O partido vê o café esfriar nos bules do
poder numa velocidade maior do aquela com a qual tem conseguido auferir os
derradeiros benefícios da coabitação. Por isso os correligionários que queiram
fechar alianças com o lulismo nos Estados são tolerados - e até estimulados. É
com esse jogo duplo que se constroem bancadas parlamentares. Desde que, é
óbvio, não apareçam adversários locais eficientes na denúncia do oportunismo.
Com a fila do confessionário aumentando a
cada dia, o maior beneficiário da crise da trinca de partidos bolsonaristas é
Lula. O PT custa a formar uma federação partidária para reduzir sua dependência
do Centrão. O PSB teme ficar a reboque dos petistas no Congresso e nas alianças
locais, mas com o irrefreável adesismo do Centrão o ex-presidente reduz o preço
que precisa pagar pela federação.
Quem mais trabalha contra a federação entre
PT, PSB, PCdoB e o PV são os partidos que não a integram. Suas lideranças
argumentam que Lula, se eleito, forma a maioria - até com o PSDB - e elege o
presidente da Câmara que quiser.
Mesmo aqueles que não seguirão com o PT no
primeiro turno, como PSD, MDB e Republicanos, por problemas regionais, já
sinalizam com aliança futura. Já há sinais do Centrão de que haveria disposição
para encaminhar reformas, como a administrativa, antes de sua posse.
É de um deles uma história sobre a política
como ela é: corria o governo Dilma Rousseff quando um ministro recebeu a visita
de três integrantes do DEM. Não queriam acompanhar a então presidente da
República na disputa pela reeleição mas tampouco iriam com Aécio Neves,
candidato pelo PSDB, a quem negariam o tempo de televisão. Em troca, pediram
uma ajuda ao governo para desatar o nó na coligação de alguns Estados e
facilitar a reeleição de parlamentares do DEM.
Passada a eleição, Dilma os convidaria para
um café, eles pediriam um tempo para conversar, espalhando a “contrariedade da
base” até que, por fim, fosse anunciada a adesão ao governo.
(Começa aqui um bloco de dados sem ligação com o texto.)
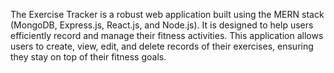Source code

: The Exercise Tracker is a robust web application built using the MERN stack (MongoDB, Express.js, React.js, and Node.js). It is designed to help users efficiently record and manage their fitness activities. This application allows users to create, view, edit, and delete records of their exercises, ensuring they stay on top of their fitness goals.


 
 
 
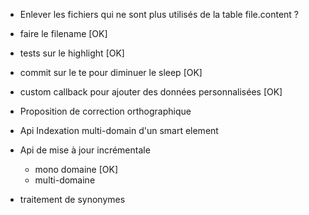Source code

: 
* Enlever les fichiers qui ne sont plus utilisés de la table file.content ?

* faire le filename   [OK]

* tests sur le highlight [OK]

* commit sur le te pour diminuer le sleep [OK]

* custom callback pour ajouter des données personnalisées [OK]

* Proposition de correction orthographique


* Api Indexation multi-domain d'un smart element

* Api de mise à jour incrémentale
  * mono domaine [OK]
  * multi-domaine
  
* traitement de synonymes

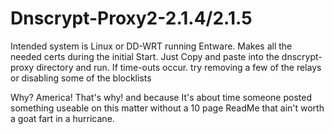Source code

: # Dnscrypt-Proxy2-2.1.4/2.1.5

Intended system is Linux or DD-WRT running Entware.
Makes all the needed certs during the initial Start.
Just Copy and paste into the dnscrypt-proxy directory and run.
If time-outs occur. try removing a few of the relays or disabling some of the blocklists

Why? America! That's why! and because It's about time someone posted something useable on this matter without a 10 page ReadMe that ain't worth a goat fart in a hurricane.
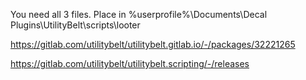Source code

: You need all 3 files. Place in %userprofile%\Documents\Decal Plugins\UtilityBelt\scripts\looter

https://gitlab.com/utilitybelt/utilitybelt.gitlab.io/-/packages/32221265

https://gitlab.com/utilitybelt/utilitybelt.scripting/-/releases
Levada adiante, a
proposta foi arquivada nos autos do impeachment com o voto daqueles
parlamentares - “Se fosse Lula, no outro dia ele apareceria pra tomar uísque
com a gente e selar o acordo”.
É este o “movimento” a que Lula diz
pertencer sua candidatura e não ao PT. Nem mesmo os parlamentares com
interlocução no mercado financeiro têm recebido acenos por resistência. O
movimento é de capitulação.
Os “movimentistas” são solidários na
vitória eleitoral mas não nas contas a pagar. O próprio Lula já lembrou que a
proposta de reforma tributária costurada no seu governo teve apoio de todos os
governadores, federações patronais e sindicais, lideranças partidárias e, ainda
assim, não andou.
Sem aumentar imposto, o pobre só vai entrar
no Orçamento, como diz o petista, se houver cortes. A ministra Rosa Weber,
derrotada na tentativa de enquadrar as emendas de relator estará na presidência
do Supremo e já é lembrada como parte da solução. Mais robusta que os R$ 16,5
bilhões das emendas de relator, porém, é a dotação das renúncias tributárias.
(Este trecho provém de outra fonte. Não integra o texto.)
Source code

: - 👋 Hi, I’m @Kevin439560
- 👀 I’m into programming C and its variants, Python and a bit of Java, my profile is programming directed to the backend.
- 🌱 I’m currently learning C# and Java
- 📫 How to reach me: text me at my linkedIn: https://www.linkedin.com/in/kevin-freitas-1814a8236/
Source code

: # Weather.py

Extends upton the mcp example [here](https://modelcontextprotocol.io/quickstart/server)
No Orçamento de 2022 o valor é de R$ 371 bilhões.
A Federação das Indústrias de São Paulo já
começou a montar, com o Tribunal de Contas da União, uma programação de
“diálogos fiscais”. A entidade é presidida por Josué Gomes, filho do vice de
Lula por oito anos de governo. O volume de recursos em questão, porém, deixa
claro que se trata de um movimento defensivo.
A antecipação de posições pressupõe um
resultado eleitoral ainda desconhecido. Como joga parado, Lula não erra. Na
hora que tiver que repassar todas as bolas que recebe é que será possível saber
como todos os “movimentistas” vão integrar o time sem fazer corpo mole.
A aproximação com o PSDB não se limita a
uma Carta ao Povo Brasileiro II. Por meio de Geraldo Alckmin, Lula tem buscado aproximação
com economistas que participaram da campanha do tucano em 2018 e da formulação
do Plano Real, como Persio Arida. É uma maneira de conferir um selo de
confiabilidade ao mesmo tempo em que demonstra querer partilhar os desgastes
das soluções a serem encontradas.
Em 1994, os economistas do PT garantiram a
Lula que o Plano Real daria errado e lhe fizeram acreditar que aqueles mais de
40% nas pesquisas a quatro meses da eleição se manteriam. Lula perdeu no 1º
turno. A ver se agora conseguirá escrever novo epílogo para aquela história.